**Information supplied:**

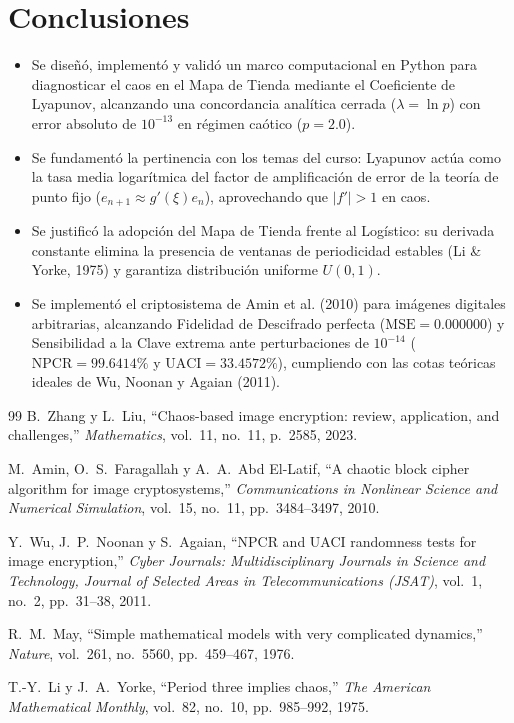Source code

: \documentclass[11pt,letterpaper]{article}
\begin{document}
\section{Conclusiones}
\begin{itemize}
    \item Se diseñó, implementó y validó un marco computacional en Python para diagnosticar el caos en el Mapa de Tienda mediante el Coeficiente de Lyapunov, alcanzando una concordancia analítica cerrada ($\lambda = \ln p$) con error absoluto de $10^{-13}$ en régimen caótico ($p=2.0$).
    \item Se fundamentó la pertinencia con los temas del curso: Lyapunov actúa como la tasa media logarítmica del factor de amplificación de error de la teoría de punto fijo ($e_{n+1} \approx g'(\xi)e_n$), aprovechando que $|f'| > 1$ en caos.
    \item Se justificó la adopción del Mapa de Tienda frente al Logístico: su derivada constante elimina la presencia de ventanas de periodicidad estables (Li \& Yorke, 1975) y garantiza distribución uniforme $U(0, 1)$.
    \item Se implementó el criptosistema de Amin et al. (2010) para imágenes digitales arbitrarias, alcanzando Fidelidad de Descifrado perfecta ($\text{MSE} = 0.000000$) y Sensibilidad a la Clave extrema ante perturbaciones de $10^{-14}$ ($\text{NPCR} = 99.6414\%$ y $\text{UACI} = 33.4572\%$), cumpliendo con las cotas teóricas ideales de Wu, Noonan y Agaian (2011).
\end{itemize}
\newpage
\begin{thebibliography}{99}
B.~Zhang y L.~Liu, ``Chaos-based image encryption: review, application, and challenges,'' \textit{Mathematics}, vol.~11, no.~11, p.~2585, 2023.

M.~Amin, O.~S.~Faragallah y A.~A.~Abd El-Latif, ``A chaotic block cipher algorithm for image cryptosystems,'' \textit{Communications in Nonlinear Science and Numerical Simulation}, vol.~15, no.~11, pp.~3484--3497, 2010.

Y.~Wu, J.~P.~Noonan y S.~Agaian, ``NPCR and UACI randomness tests for image encryption,'' \textit{Cyber Journals: Multidisciplinary Journals in Science and Technology, Journal of Selected Areas in Telecommunications (JSAT)}, vol.~1, no.~2, pp.~31--38, 2011.

R.~M.~May, ``Simple mathematical models with very complicated dynamics,'' \textit{Nature}, vol.~261, no.~5560, pp.~459--467, 1976.

T.-Y.~Li y J.~A.~Yorke, ``Period three implies chaos,'' \textit{The American Mathematical Monthly}, vol.~82, no.~10, pp.~985--992, 1975.
\end{thebibliography}
\end{document}
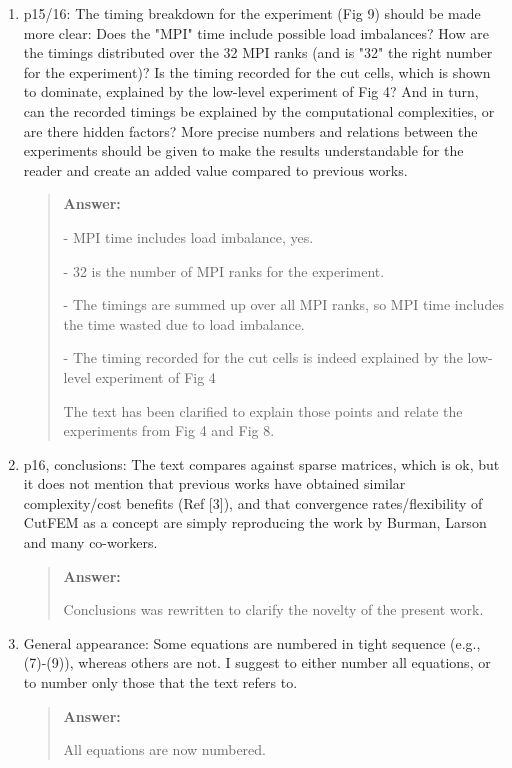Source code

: \documentclass[11pt, a4paper]{article}
\newenvironment{answer}{%
      \begin{quote}%
            \color{blue!80!black}%
            \textbf{Answer:}%
            }{%
      \end{quote}%
}
\begin{document}
\begin{enumerate}[label=\textbullet, wide, labelindent=0pt]
      \item p15/16: The timing breakdown for the experiment (Fig 9) should be made more clear: Does the "MPI" time
            include possible load imbalances? How are the timings distributed over the 32 MPI ranks (and is "32" the
            right number
            for the experiment)? Is the timing recorded for the cut cells, which is shown to dominate, explained by the
            low-level
            experiment of Fig 4? And in turn, can the recorded timings be explained by the computational complexities,
            or
            are there
            hidden factors? More precise numbers and relations between the experiments should be given to make the
            results
            understandable for the reader and create an added value compared to previous works.
            \begin{answer}
                  - MPI time includes load imbalance, yes.

                  - 32 is the number of MPI ranks for the experiment.

                  - The timings are summed up over all MPI ranks, so MPI time includes the time wasted due to load
                  imbalance.

                  - The timing recorded for the cut cells is indeed explained by the low-level experiment of Fig 4

                  The text has been clarified to explain those points and relate the experiments from Fig 4 and Fig 8.
            \end{answer}

      \item p16, conclusions: The text compares against sparse matrices, which is ok, but it does not mention that
            previous works have obtained similar complexity/cost benefits (Ref [3]), and that convergence
            rates/flexibility of
            CutFEM as a concept are simply reproducing the work by Burman, Larson and many co-workers.
            \begin{answer}
                  Conclusions was rewritten to clarify the novelty of the present work.
            \end{answer}

      \item General appearance: Some equations are numbered in tight sequence (e.g., (7)-(9)), whereas others are
            not. I suggest to either number all equations, or to number only those that the text refers to.
            \begin{answer}
                  All equations are now numbered.
            \end{answer}
\end{enumerate}
\end{document}
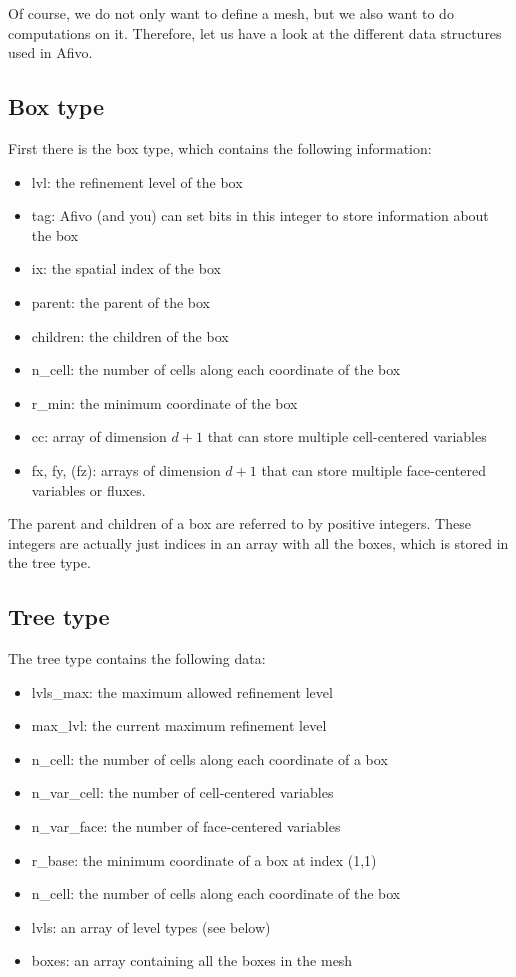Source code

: \documentclass[a4paper, a4wide]{article}
\begin{document}
Of course, we do not only want to define a mesh, but we also want to do
computations on it. Therefore, let us have a look at the different data
structures used in Afivo.

\subsection{Box type}
\label{sec:box-type}

First there is the box type, which contains the following information:
\begin{itemize}
  \item lvl: the refinement level of the box
  \item tag: Afivo (and you) can set bits in this integer to store information
  about the box
  \item ix: the spatial index of the box
  \item parent: the parent of the box
  \item children: the children of the box
  \item n\_cell: the number of cells along each coordinate of the box
  \item r\_min: the minimum coordinate of the box
  \item cc: array of dimension $d+1$ that can store multiple cell-centered
  variables
  \item fx, fy, (fz): arrays of dimension $d+1$ that can store multiple
  face-centered variables or fluxes.
\end{itemize}

The parent and children of a box are referred to by positive integers.
These integers are actually just indices in an array with all the boxes, which
is stored in the tree type.

\subsection{Tree type}
\label{sec:tree-type}

The tree type contains the following data:
\begin{itemize}
  \item lvls\_max: the maximum allowed refinement level
  \item max\_lvl: the current maximum refinement level
  \item n\_cell: the number of cells along each coordinate of a box
  \item n\_var\_cell: the number of cell-centered variables
  \item n\_var\_face: the number of face-centered variables
  \item r\_base: the minimum coordinate of a box at index (1,1)
  \item n\_cell: the number of cells along each coordinate of the box
  \item lvls: an array of level types (see below)
  \item boxes: an array containing all the boxes in the mesh
\end{itemize}
\end{document}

**Work required:**
How many of the lines above contain the word "children"? Give the number alone.

**Answer to this exercise:**
2